With the traditional optimizations that can be easily found on google, I decided how to make an ssd last even longer. With this optimization it takes into account that you have a hdd and or another ssd. Taking your primary ssd all you need to do is change your user directory entirely from your ssd to your alternate drive.
What I have come to do is with my primary ssd on hand and a secondary ssd (my old one from 4 years ago with about 15tb of writes to it, I created a junction between it and my main ssd.
What this does is offload/write the cache for most of the small writes that programs use. This is because most exist in your appdata directory. The other thing is this will protect you from accidental downloads with writes as the download directory would be off the main drive.
Main Drive = Samsung EVO 840 500gb [C]
Caching Drive = Corsair Force GT 120gb [H]
Primary Disk Drive = 1tb WD Black (Used for program backup logs) [F]
1. What I did was create two administrator accounts. One that would permanently remain on the ssd (mainly inactive; not what you use as your main log in). This is to allow you to move the directory without it having errors with having files being opened.
2. Before you open up cmd you gotta go to C:/Users/My Name and the cut it. From there navigate to the new directory on H. If it doesnt exist yet, create Users on the root or the specific path you want and paste your directory in the Users folder on the H drive.
3. Now navigate back to the C drive Users directory and make sure the one you want moved is gone. If it isnt finish cleaning it up by backing it up with your own preferred method and deleting.

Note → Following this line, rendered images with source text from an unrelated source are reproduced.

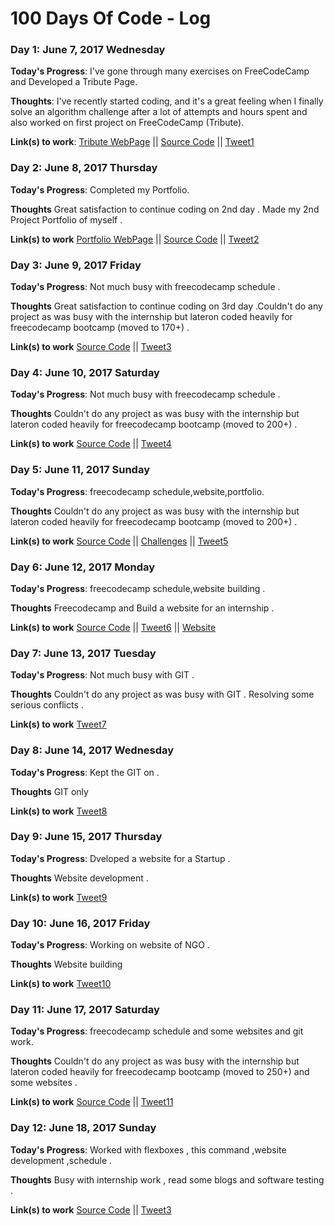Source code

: # 100 Days Of Code - Log

### Day 1: June 7, 2017 Wednesday

**Today's Progress**: I've gone through many exercises on FreeCodeCamp and Developed a Tribute Page.

**Thoughts**: I've recently started coding, and it's a great feeling when I finally solve an algorithm challenge after a lot of attempts and hours spent and also worked on first project on FreeCodeCamp (Tribute).

**Link(s) to work**: [Tribute WebPage](https://codepen.io/harrypottero/pen/dRorWX) || [Source Code](https://github.com/harrypotter0/WebSummer/tree/master/TributePage) || [Tweet1](https://twitter.com/akashkandpal123/status/872829249245388800)


### Day 2: June 8, 2017 Thursday

**Today's Progress**: Completed my Portfolio.

**Thoughts** Great satisfaction to continue coding on 2nd day . Made my 2nd Project Portfolio of myself .

**Link(s) to work** [Portfolio WebPage](https://codepen.io/harrypottero/pen/awvEdm)
 || [Source Code](https://github.com/harrypotter0/WebSummer/tree/master/Portfolio) || [Tweet2](https://twitter.com/akashkandpal123/status/872828539988586496)


### Day 3: June 9, 2017 Friday

**Today's Progress**: Not much busy with freecodecamp schedule .

**Thoughts** Great satisfaction to continue coding on 3rd day .Couldn't do any project as was busy with the internship but lateron coded heavily for freecodecamp bootcamp (moved to 170+) .

**Link(s) to work** [Source Code](https://www.freecodecamp.com/challenges/local-scope-and-functions) || [Tweet3](https://twitter.com/akashkandpal123/status/873131328329457665)


### Day 4: June 10, 2017 Saturday

**Today's Progress**: Not much busy with freecodecamp schedule .

**Thoughts** Couldn't do any project as was busy with the internship but lateron coded heavily for freecodecamp bootcamp (moved to 200+) .

**Link(s) to work** [Source Code](https://www.freecodecamp.com/challenges/accessing-objects-properties-with-variables) || [Tweet4](https://twitter.com/akashkandpal123/status/873804344507981824) 


### Day 5: June 11, 2017 Sunday

**Today's Progress**: freecodecamp schedule,website,portfolio.

**Thoughts** Couldn't do any project as was busy with the internship but lateron coded heavily for freecodecamp bootcamp (moved to 200+) .

**Link(s) to work** [Source Code](https://t.co/ObKlgYe4Ak) || [Challenges](https://t.co/OTQJVTAHxV) || [Tweet5](https://twitter.com/akashkandpal123/status/874214782798319620)


### Day 6: June 12, 2017 Monday

**Today's Progress**: freecodecamp schedule,website building .

**Thoughts** Freecodecamp and Build a website for an internship .

**Link(s) to work** [Source Code](https://t.co/0W1PhQ3hLD) || [Tweet6](https://twitter.com/akashkandpal123/status/874217805251563522) || [Website](https://t.co/ObKlgYe4Ak)


### Day 7: June 13, 2017 Tuesday

**Today's Progress**: Not much busy with GIT .

**Thoughts** Couldn't do any project as was busy with GIT . Resolving some serious conflicts .

**Link(s) to work** [Tweet7](https://twitter.com/akashkandpal123/status/874780869134876672)


### Day 8: June 14, 2017 Wednesday

**Today's Progress**: Kept the GIT on  .

**Thoughts** GIT only 

**Link(s) to work** [Tweet8](https://twitter.com/akashkandpal123/status/875183652702912512)


### Day 9: June 15, 2017 Thursday

**Today's Progress**: Dveloped a website for a Startup .

**Thoughts** Website development .

**Link(s) to work**  [Tweet9](https://twitter.com/akashkandpal123/status/875184022598672384)


### Day 10: June 16, 2017 Friday

**Today's Progress**: Working on website of NGO  .

**Thoughts** Website building 

**Link(s) to work** [Tweet10](https://twitter.com/akashkandpal123/status/875949568424374272)


### Day 11: June 17, 2017 Saturday

**Today's Progress**: freecodecamp schedule and some websites and git work.

**Thoughts** Couldn't do any project as was busy with the internship but lateron coded heavily for freecodecamp bootcamp (moved to 250+) and some websites .

**Link(s) to work** [Source Code](https://www.freecodecamp.com/challenges/check-for-palindromes) || [Tweet11](https://twitter.com/akashkandpal123/status/875949671939805184)


### Day 12: June 18, 2017 Sunday

**Today's Progress**: Worked with flexboxes , this command ,website development ,schedule .

**Thoughts** Busy with internship work , read some blogs and software testing .

**Link(s) to work** [Source Code](https://www.freecodecamp.com/challenges/find-the-longest-word-in-a-string) || [Tweet3](https://twitter.com/akashkandpal123/status/876355788570333184)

4. Now open cmd as an administrator and enter
mklink /J "C:/Users/My Name" "H:/Users/My Name"
If all is done correctly it should say a symbolic link has been created and when you navigate to C:/Users you will see you directory as a link. For me I was going to use a HDD but figured I have 3 spare ssds just sitting around and they all are between 4 and 2 years of age. So I took my first being the corsair force. I figured wearing down a hdd is kind of lame when hdds are really for storage and using it would always risk losing the data. So I would suggest using a hdd separate from your main hdd for caching to protect your important stuff. Also remember to back it up.
This optimization has considerably helped reduce writes on my ssd. Albeit small writes, but constant nonetheless. Chrome stores so much different user data in appdata folder. Bookmarks, Recent History, Page Cache (changes it seems on every page refresh), Current Session storage, cookies, realtime phishing updates and stuff, all your extensions and their cache as well).
So all in all it looks to be in the upwards of gigabyte or more a day in writes via appdata (atleast for me).